Q. Which of your accomplishments in relationship to ADEA and/or dental education, in general, are you most proud of?

This question is perhaps the most difficult for me to answer. In my view, my accomplishments have been done with teams, and with ranges of collaborations. It was an honor and privilege to serve as then AADS president in 1996, to contribute to leadership and board development and to revitalize productive relationships with the ADA. During that time, AADS and colleagues restructured accreditation guidelines. Leadership programs were established as summer workshops, and the move toward competency-based education began, with all its working groups, discussions and arguments. During this period, we re-dedicated our commitments to faculty, student and staff diversity and inclusion across dental education and programming practices and policies for LGBTQ and allies representation.

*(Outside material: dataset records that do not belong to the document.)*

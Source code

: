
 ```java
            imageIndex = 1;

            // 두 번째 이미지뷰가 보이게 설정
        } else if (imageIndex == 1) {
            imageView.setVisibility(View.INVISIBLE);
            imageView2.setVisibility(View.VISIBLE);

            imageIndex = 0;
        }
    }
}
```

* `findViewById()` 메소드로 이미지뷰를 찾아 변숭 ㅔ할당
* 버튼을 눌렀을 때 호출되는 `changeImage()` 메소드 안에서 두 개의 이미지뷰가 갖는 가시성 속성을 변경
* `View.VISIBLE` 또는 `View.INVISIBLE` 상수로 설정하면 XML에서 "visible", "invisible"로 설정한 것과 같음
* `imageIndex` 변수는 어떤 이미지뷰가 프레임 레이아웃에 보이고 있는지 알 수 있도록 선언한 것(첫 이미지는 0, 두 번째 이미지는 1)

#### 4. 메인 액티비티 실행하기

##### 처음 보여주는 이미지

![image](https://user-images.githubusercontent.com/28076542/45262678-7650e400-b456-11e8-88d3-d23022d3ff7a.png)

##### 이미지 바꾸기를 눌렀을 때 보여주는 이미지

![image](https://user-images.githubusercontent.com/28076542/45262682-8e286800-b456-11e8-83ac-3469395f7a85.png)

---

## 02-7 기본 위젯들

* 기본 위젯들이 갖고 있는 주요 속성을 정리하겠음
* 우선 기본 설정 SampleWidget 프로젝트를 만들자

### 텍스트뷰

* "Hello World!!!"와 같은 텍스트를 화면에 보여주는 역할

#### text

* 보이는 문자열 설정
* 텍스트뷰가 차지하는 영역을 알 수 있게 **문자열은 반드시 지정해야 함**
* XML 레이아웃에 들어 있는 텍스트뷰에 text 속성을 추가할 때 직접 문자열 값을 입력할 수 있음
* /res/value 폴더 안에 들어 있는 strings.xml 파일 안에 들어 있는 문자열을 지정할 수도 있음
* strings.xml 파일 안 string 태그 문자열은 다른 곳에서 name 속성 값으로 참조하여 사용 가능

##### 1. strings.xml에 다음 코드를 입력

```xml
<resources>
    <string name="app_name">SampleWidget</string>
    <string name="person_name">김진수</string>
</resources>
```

The last half of the 1990s positioned our involvement in the then IOM/NAS project to look at the future of dental education, Dental Education at the Crossroads: Challenges and Change (Institute of Medicine, 1995). It was an extraordinary privilege to write the curriculum history, “Issues in Dental Curriculum Development and Change” (JDE, January 1995). While the data in the full IOM Report has changed, the wisdom of its recommendations remain.